TASK DESCRIPTION: The lines below that include "analysis" are to be found and copied.

[Data extracted from a collection]
━━━━━━━━━━━━━━━━━━━━━━━━━━━━━━
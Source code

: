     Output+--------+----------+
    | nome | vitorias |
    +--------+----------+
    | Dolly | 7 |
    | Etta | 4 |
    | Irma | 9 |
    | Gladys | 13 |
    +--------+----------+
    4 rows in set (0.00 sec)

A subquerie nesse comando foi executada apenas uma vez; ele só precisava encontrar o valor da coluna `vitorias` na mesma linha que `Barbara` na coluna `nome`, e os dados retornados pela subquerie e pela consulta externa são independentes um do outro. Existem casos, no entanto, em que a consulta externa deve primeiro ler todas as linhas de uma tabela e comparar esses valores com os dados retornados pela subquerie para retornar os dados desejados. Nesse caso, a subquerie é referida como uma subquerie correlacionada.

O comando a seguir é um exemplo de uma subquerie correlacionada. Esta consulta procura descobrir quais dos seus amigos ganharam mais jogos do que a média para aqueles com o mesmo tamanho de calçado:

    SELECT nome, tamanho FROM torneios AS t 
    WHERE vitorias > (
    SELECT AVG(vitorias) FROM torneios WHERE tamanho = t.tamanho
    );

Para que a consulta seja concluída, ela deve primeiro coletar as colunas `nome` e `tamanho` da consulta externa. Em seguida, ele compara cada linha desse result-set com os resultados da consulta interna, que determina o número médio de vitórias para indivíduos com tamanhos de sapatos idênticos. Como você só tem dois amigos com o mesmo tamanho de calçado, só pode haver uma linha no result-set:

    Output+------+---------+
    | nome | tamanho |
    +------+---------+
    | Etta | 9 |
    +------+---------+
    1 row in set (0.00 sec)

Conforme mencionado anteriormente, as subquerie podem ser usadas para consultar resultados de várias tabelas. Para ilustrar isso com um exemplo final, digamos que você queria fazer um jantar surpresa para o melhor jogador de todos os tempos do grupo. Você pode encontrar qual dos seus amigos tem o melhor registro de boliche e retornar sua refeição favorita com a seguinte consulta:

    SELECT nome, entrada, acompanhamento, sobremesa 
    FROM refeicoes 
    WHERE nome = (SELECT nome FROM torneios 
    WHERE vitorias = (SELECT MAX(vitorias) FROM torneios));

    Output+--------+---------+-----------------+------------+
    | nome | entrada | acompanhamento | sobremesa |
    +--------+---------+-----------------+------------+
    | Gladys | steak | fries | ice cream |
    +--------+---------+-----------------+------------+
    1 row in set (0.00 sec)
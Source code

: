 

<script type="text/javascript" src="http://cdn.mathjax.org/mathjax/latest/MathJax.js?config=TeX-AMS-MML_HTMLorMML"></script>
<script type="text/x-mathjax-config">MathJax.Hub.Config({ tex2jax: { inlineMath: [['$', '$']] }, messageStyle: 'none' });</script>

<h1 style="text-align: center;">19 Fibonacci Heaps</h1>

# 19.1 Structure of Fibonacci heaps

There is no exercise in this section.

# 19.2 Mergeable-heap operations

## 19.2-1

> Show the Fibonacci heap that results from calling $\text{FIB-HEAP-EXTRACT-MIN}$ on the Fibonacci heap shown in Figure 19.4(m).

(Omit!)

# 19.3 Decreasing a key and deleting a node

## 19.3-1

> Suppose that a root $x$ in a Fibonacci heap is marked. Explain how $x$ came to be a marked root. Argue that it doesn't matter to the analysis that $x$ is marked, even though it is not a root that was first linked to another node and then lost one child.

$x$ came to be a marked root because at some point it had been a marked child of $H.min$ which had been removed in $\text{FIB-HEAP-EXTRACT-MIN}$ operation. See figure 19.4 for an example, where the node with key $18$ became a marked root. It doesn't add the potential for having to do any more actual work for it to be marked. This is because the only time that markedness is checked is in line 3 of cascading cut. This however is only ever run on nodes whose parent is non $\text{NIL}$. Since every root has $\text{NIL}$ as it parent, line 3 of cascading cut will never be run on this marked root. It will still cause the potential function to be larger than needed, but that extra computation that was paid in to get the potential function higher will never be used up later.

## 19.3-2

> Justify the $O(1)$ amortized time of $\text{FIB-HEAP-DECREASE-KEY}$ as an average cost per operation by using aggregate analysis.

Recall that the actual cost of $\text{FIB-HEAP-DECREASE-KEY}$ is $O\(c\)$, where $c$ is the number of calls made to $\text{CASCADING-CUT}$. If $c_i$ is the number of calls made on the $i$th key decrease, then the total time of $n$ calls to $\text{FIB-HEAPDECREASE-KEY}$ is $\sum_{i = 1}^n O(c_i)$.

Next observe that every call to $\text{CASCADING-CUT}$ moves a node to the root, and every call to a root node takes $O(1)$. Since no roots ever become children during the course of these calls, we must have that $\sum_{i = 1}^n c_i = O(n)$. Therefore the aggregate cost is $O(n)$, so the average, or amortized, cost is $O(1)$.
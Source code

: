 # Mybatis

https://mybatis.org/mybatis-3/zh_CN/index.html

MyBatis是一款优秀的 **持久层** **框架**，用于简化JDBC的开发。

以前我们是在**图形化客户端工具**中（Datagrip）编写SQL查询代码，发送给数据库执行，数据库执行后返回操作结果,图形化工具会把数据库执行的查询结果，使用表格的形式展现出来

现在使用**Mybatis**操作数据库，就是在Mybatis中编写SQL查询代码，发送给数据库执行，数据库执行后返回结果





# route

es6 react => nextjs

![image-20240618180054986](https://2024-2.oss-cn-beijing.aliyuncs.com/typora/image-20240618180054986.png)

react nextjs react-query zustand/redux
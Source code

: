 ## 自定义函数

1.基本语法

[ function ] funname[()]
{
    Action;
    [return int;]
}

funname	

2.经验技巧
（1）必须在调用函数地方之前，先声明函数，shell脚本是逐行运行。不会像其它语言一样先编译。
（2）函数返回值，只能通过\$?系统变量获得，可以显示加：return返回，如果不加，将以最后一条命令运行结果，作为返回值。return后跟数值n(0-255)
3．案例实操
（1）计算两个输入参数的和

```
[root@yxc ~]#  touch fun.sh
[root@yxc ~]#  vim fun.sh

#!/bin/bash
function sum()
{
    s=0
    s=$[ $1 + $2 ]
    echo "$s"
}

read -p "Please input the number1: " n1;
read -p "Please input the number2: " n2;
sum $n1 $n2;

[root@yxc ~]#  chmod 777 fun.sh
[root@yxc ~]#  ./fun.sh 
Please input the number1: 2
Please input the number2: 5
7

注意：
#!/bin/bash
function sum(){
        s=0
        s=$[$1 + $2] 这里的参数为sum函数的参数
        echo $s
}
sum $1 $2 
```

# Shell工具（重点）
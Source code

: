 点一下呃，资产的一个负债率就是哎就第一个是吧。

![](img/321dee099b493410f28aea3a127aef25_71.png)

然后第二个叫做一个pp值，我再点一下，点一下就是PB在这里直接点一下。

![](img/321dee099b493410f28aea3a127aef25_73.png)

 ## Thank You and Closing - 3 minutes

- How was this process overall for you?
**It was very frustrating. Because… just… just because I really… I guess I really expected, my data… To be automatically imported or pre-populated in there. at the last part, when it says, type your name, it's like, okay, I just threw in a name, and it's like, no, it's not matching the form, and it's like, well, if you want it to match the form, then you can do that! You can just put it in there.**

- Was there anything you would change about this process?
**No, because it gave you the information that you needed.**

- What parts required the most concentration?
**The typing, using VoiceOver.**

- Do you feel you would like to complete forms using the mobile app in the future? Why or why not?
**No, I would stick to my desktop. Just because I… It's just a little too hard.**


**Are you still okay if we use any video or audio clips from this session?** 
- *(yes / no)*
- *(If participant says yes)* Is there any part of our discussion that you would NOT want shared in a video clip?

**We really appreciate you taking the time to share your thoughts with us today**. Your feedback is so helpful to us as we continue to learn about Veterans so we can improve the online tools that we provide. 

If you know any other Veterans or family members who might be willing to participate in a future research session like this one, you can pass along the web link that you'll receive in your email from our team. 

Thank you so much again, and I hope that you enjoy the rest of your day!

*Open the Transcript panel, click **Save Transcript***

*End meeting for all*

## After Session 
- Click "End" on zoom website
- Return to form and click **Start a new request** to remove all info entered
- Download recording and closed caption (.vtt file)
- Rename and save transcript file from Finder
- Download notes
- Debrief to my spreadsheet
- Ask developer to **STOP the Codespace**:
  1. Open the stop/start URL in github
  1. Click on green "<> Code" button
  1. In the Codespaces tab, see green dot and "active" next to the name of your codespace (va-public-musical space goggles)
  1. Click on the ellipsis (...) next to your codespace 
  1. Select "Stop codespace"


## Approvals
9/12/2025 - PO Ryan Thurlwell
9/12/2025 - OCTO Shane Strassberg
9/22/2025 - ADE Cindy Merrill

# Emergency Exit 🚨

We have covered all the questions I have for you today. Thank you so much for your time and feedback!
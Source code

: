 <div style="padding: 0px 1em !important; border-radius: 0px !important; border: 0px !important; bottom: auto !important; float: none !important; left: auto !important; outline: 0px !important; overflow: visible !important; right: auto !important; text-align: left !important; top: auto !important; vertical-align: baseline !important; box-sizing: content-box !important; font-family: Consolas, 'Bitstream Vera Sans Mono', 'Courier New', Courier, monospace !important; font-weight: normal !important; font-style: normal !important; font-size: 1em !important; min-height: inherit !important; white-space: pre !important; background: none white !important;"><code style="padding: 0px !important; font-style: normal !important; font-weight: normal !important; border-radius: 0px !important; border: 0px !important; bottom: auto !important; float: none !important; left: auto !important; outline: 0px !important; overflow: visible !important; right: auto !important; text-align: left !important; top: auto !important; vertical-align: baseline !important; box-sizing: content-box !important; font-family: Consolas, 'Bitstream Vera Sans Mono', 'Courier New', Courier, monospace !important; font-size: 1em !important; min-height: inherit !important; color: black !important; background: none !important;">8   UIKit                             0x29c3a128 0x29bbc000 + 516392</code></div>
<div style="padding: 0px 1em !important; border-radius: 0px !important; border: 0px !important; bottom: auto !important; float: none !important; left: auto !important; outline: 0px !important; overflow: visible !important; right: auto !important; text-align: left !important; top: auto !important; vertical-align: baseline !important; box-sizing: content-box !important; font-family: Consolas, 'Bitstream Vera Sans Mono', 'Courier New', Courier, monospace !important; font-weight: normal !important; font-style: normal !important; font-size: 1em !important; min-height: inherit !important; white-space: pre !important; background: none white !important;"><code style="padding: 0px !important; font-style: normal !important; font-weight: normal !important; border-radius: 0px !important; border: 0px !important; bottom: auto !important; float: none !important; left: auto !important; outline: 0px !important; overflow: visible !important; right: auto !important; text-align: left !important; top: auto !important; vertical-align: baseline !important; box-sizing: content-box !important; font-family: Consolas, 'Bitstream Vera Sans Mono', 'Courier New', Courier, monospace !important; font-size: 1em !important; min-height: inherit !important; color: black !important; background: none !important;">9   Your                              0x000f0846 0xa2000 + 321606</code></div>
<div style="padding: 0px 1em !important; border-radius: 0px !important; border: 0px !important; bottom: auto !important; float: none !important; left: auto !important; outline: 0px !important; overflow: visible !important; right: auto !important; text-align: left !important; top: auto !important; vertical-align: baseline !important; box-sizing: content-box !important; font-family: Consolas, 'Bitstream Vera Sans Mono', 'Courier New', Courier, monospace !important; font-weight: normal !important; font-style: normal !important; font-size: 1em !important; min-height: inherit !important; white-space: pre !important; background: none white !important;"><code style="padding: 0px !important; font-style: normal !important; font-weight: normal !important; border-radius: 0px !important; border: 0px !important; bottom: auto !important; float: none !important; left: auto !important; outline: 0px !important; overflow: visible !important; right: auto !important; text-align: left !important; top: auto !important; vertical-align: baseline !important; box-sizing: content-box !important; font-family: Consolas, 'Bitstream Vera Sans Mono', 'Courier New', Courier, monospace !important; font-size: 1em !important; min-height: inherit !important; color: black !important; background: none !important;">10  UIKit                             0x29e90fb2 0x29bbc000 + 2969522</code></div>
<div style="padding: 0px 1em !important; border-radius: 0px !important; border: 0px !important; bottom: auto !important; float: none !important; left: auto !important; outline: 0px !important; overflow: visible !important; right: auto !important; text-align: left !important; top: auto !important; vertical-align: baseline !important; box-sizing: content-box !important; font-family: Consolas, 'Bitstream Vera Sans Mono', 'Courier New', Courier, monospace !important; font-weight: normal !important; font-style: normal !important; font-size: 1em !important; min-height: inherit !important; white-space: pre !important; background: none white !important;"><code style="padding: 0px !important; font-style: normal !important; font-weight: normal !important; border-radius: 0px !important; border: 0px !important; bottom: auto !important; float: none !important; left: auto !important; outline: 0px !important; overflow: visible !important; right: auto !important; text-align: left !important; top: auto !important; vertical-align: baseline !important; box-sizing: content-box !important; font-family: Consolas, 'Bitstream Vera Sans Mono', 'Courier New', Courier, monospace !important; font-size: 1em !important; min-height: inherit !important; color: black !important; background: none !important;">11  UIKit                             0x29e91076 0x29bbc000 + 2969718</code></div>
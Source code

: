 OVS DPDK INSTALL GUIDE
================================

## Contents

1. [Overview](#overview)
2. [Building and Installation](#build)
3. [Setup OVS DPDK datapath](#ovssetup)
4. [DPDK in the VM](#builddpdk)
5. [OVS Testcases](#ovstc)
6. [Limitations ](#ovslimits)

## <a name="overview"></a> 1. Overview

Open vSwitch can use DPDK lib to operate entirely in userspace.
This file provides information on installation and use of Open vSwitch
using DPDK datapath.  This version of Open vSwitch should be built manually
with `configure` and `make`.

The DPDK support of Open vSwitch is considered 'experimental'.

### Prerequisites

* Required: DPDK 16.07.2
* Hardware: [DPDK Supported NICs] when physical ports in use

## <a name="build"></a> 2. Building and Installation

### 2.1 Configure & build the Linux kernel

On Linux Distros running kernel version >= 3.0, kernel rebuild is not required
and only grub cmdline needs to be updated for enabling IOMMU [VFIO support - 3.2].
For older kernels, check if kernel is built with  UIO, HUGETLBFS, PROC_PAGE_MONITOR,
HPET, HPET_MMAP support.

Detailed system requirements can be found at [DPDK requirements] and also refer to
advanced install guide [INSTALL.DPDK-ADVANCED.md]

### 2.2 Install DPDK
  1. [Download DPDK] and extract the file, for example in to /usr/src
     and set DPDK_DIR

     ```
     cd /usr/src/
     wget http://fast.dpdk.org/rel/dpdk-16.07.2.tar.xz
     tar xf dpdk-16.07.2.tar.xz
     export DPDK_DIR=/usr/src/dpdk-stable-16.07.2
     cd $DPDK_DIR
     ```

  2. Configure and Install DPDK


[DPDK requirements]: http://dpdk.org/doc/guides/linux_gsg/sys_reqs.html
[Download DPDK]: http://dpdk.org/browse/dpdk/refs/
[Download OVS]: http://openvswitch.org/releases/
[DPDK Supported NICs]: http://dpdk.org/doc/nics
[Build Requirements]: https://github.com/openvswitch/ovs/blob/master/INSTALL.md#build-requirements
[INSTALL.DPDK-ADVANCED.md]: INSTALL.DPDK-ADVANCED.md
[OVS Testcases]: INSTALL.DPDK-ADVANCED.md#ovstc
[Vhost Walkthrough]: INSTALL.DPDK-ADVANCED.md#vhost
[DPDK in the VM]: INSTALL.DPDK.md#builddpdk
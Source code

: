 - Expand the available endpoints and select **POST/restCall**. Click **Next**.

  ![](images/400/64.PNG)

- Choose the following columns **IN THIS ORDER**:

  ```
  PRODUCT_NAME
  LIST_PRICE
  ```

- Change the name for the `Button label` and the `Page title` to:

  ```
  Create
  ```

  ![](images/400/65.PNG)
━━━━━━━━━━━━━━━━━━━━━━━━━━━━━━
RESPONSE TO THE TASK:
> Suppose that a root $x$ in a Fibonacci heap is marked. Explain how $x$ came to be a marked root. Argue that it doesn't matter to the analysis that $x$ is marked, even though it is not a root that was first linked to another node and then lost one child.
> Justify the $O(1)$ amortized time of $\text{FIB-HEAP-DECREASE-KEY}$ as an average cost per operation by using aggregate analysis.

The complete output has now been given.